Eu considero correto prender as duas lésbicas que foram se beijar no meio do culto evangélico – tanto quanto considero correto prender qualquer evangélico que vá ler a Bíblia no meio da Parada Gay. O que está errado não é o beijo gay, nem a leitura da Bíblia – é ir propositadamente perturbar o outro. 

Quem quiser fazer Marcha da Maconha pode. Quem quiser fazer Marcha Contra as Drogas também pode. O que não pode é um dos grupos ir perturbar o outro enquanto ele faz a sua marcha.

Para mim a questão não tem nada a ver com religião, opção sexual, demanda social ou o fato de o espaço ser público. Para mim a questão tem a ver com a regulamentação do direito de liberdade de expressão.

Sabem aquele ditado popular que diz “o seu direito termina onde começa o direito do outro”? Pois é, eu prenderia todos os que foram gritar quando a Yoani Sanchez ia falar. E todos os idiotas que queriam participar de manifestações nas quais não eram bem vindos.

Precisamos estabelecer limites adequados para que todos possam se expressar em paz. Ou, como diz outro ditado popular, “quando um burro fala, o outro abaixa as orelhas”.

E dê-lhe cassetete, tiro e bomba nos cornos de quem não for civilizado e desrespeitar isso.

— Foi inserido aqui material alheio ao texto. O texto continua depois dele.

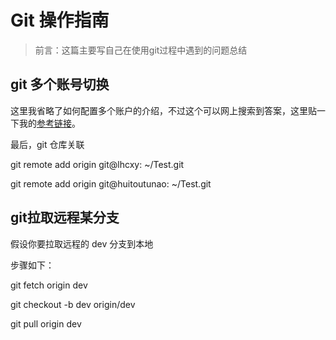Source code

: # Git 操作指南

> 前言：这篇主要写自己在使用git过程中遇到的问题总结

## git 多个账号切换

这里我省略了如何配置多个账户的介绍，不过这个可以网上搜索到答案，这里贴一下我的[参考链接](https://www.jianshu.com/p/301afa16f471)。  

最后，git 仓库关联  

git remote add origin git@lhcxy: ~/Test.git  

git remote add origin git@huitoutunao: ~/Test.git

## git拉取远程某分支

假设你要拉取远程的 dev 分支到本地

步骤如下：  

git fetch origin dev  

git checkout -b dev origin/dev  

git pull origin dev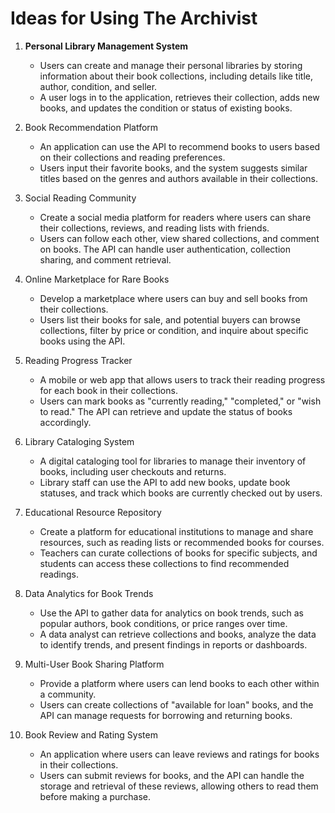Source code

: # Ideas for Using The Archivist

1. **Personal Library Management System**

    * Users can create and manage their personal libraries by storing information about their book collections, including details like title, author, condition, and seller.
    * A user logs in to the application, retrieves their collection, adds new books, and updates the condition or status of existing books.  

2. Book Recommendation Platform

    * An application can use the API to recommend books to users based on their collections and reading preferences.
    * Users input their favorite books, and the system suggests similar titles based on the genres and authors available in their collections.  

3. Social Reading Community
    * Create a social media platform for readers where users can share their collections, reviews, and reading lists with friends.
    * Users can follow each other, view shared collections, and comment on books. The API can handle user authentication, collection sharing, and comment retrieval.  

4. Online Marketplace for Rare Books
    * Develop a marketplace where users can buy and sell books from their collections.
    * Users list their books for sale, and potential buyers can browse collections, filter by price or condition, and inquire about specific books using the API.  

5. Reading Progress Tracker
    * A mobile or web app that allows users to track their reading progress for each book in their collections.
    * Users can mark books as "currently reading," "completed," or "wish to read." The API can retrieve and update the status of books accordingly.  

6. Library Cataloging System
    * A digital cataloging tool for libraries to manage their inventory of books, including user checkouts and returns.
    * Library staff can use the API to add new books, update book statuses, and track which books are currently checked out by users.  

7. Educational Resource Repository
    * Create a platform for educational institutions to manage and share resources, such as reading lists or recommended books for courses.
    * Teachers can curate collections of books for specific subjects, and students can access these collections to find recommended readings.  

8. Data Analytics for Book Trends
    * Use the API to gather data for analytics on book trends, such as popular authors, book conditions, or price ranges over time.
    * A data analyst can retrieve collections and books, analyze the data to identify trends, and present findings in reports or dashboards.  

9. Multi-User Book Sharing Platform
    * Provide a platform where users can lend books to each other within a community.
    * Users can create collections of "available for loan" books, and the API can manage requests for borrowing and returning books.  

10. Book Review and Rating System
    * An application where users can leave reviews and ratings for books in their collections.
    * Users can submit reviews for books, and the API can handle the storage and retrieval of these reviews, allowing others to read them before making a purchase.  
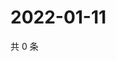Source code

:# 2022-01-11

共 0 条

<!-- BEGIN WEIBO -->
<!-- 最后更新时间 Tue Jan 11 2022 06:13:02 GMT+0800 (China Standard Time) -->

<!-- END WEIBO -->
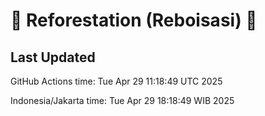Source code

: 
# 🌳 Reforestation (Reboisasi) 🌲

## Last Updated

GitHub Actions time: Tue Apr 29 11:18:49 UTC 2025

Indonesia/Jakarta time: Tue Apr 29 18:18:49 WIB 2025

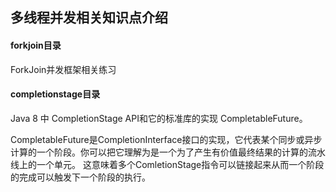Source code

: ## 多线程并发相关知识点介绍
#### forkjoin目录

ForkJoin并发框架相关练习

#### completionstage目录
Java 8 中 CompletionStage API和它的标准库的实现 CompletableFuture。

CompletableFuture是CompletionInterface接口的实现，它代表某个同步或异步计算的一个阶段。你可以把它理解为是一个为了产生有价值最终结果的计算的流水线上的一个单元。
这意味着多个ComletionStage指令可以链接起来从而一个阶段的完成可以触发下一个阶段的执行。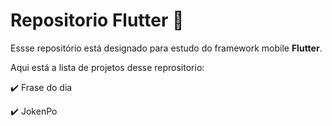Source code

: # Repositorio Flutter 📱

Essse repositório está designado para estudo do framework mobile __Flutter__.

Aqui está a lista de projetos desse reprositorio:

:heavy_check_mark: Frase do dia

:heavy_check_mark: JokenPo
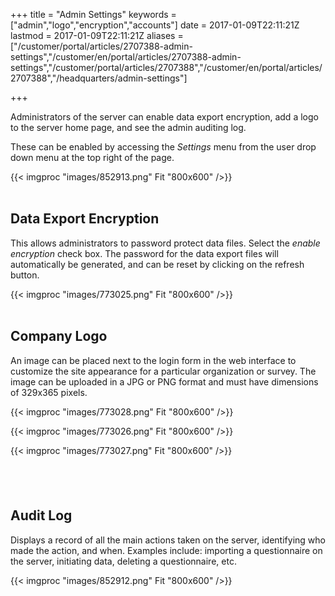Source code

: ﻿+++
title = "Admin Settings"
keywords = ["admin","logo","encryption","accounts"]
date = 2017-01-09T22:11:21Z
lastmod = 2017-01-09T22:11:21Z
aliases = ["/customer/portal/articles/2707388-admin-settings","/customer/en/portal/articles/2707388-admin-settings","/customer/portal/articles/2707388","/customer/en/portal/articles/2707388","/headquarters/admin-settings"]

+++

Administrators of the server can enable data export encryption, add a
logo to the server home page, and see the admin auditing log. 

These can be enabled by accessing the *Settings* menu from the user drop
down menu at the top right of the page.  
  
{{< imgproc "images/852913.png" Fit "800x600" />}}  
 

Data Export Encryption 
-----------------------

This allows administrators to password protect data files. Select
the *enable encryption* check box. The password for the data export
files will automatically be generated, and can be reset by clicking on
the refresh button.  
  
{{< imgproc "images/773025.png" Fit "800x600" />}}  
 

Company Logo
------------

An image can be placed next to the login form in the web interface to
customize the site appearance for a particular organization or
survey. The image can be uploaded in a JPG or PNG format and must have
dimensions of 329x365 pixels.  
  
{{< imgproc "images/773028.png" Fit "800x600" />}}  
  
{{< imgproc "images/773026.png" Fit "800x600" />}}  
  
{{< imgproc "images/773027.png" Fit "800x600" />}}

 
-

Audit Log
---------

Displays a record of all the main actions taken on the server, identifying who
made the action, and when. Examples include: importing a questionnaire
on the server, initiating data, deleting a questionnaire,
etc.  
  
{{< imgproc "images/852912.png" Fit "800x600" />}}   
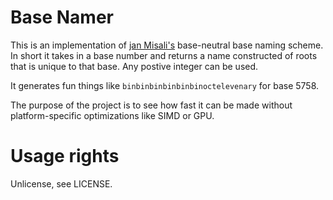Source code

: # Base Namer

This is an implementation of [jan Misali's](https://www.youtube.com/watch?v=7OEF3JD-jYo) base-neutral base naming scheme. In short it takes in a base number and returns a name constructed of roots that is unique to that base. Any postive integer can be used.

It generates fun things like `binbinbinbinbinbinoctelevenary` for base 5758.

The purpose of the project is to see how fast it can be made without platform-specific optimizations like SIMD or GPU.


# Usage rights

Unlicense, see LICENSE.
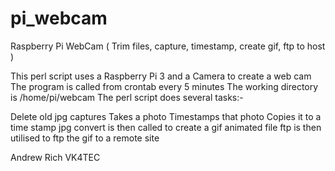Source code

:# pi_webcam
Raspberry Pi WebCam ( Trim files, capture, timestamp, create gif, ftp to host )

This perl script uses a Raspberry Pi 3 and a Camera to create a web cam
The program is called from crontab every 5 minutes 
The working directory is /home/pi/webcam
The perl script does several tasks:-

Delete old jpg captures
Takes a photo
Timestamps that photo
Copies it to a time stamp jpg
convert is then called to create a gif animated file 
ftp is then utilised to ftp the gif to a remote site

Andrew Rich VK4TEC 
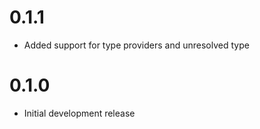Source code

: # 0.1.1

- Added support for type providers and unresolved type

# 0.1.0

- Initial development release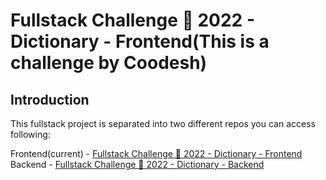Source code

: # Fullstack Challenge 🏅 2022 - Dictionary - Frontend(This is a challenge by Coodesh)

## Introduction

This fullstack project is separated into two different repos you can access following:

Frontend(current) - [Fullstack Challenge 🏅 2022 - Dictionary - Frontend](https://github.com/JonneBR/-fullstack-challenge-2022-dictionary-frontend)
Backend - [Fullstack Challenge 🏅 2022 - Dictionary - Backend](https://github.com/JonneBR/fullstack-challenge-2022-dictionary-backend)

Arthur Golgo Lucas – arthur.bio.br – 22/09/2013

 

20 thoughts on “Civilidade nem que seja na porrada

  1. Os comentários deste artigo permaneceram fechados por algumas horas. Não sei o motivo. Coisa maluca que de vez em quando acontece. Mas já resolvi o problema.

  2. Não esperaria outra reação por parte do pastor, era óbvio o que as duas fez foi uma provocação.Como há repulsa de alguns contra os homossexuais, a coisa poderia simplesmente descambar na pancadaria, como isso não ocorreu qualquer exagero posterior não poderia ser reclamada e não será por falta de informação.

    1. Não entendi o fim da frase.

  3. Pedir pra prender as duas por causa de um beijo… ai, ai. Que histeria da parte do Pastor seria mais civilizado que apenas as duas fosse retirada do ambiente e não ser removida como se as duas fossem delinquentes ou que isso suscita violência. Só prova a falta completa de tolerância do pastor, o culto não foi realizado num ambiente fechado que pertencesse a igreja, foi em local aberto.

    1. Alexandre, não foi por causa de um beijo. Um grupo de pessoas entrou em um local onde sabia que estava acontecendo um culto evangélico com o específico e premeditado propósito de apresentar um comportamento inadequado para o ambiente e provocativo para todos os presentes.

      O fato de ter sido um beijo foi mera estratégia, não é o que importa. O que aquele grupo queria e planejou desde muito antes de chegar ao local era causar conflito em nome de uma bandeira política.

      Marcos Feliciano fez muito bem em chamar a polícia. Se algum esquentadinho no meio da multidão tivesse se indignado e apelado pro embate físico, os idiotas que foram perturbar o culto para defender suas bandeiras políticas poderiam ter sido espancados gravemente pela multidão. E aí, sacumé, ninguém ia achar um único agressor para processar.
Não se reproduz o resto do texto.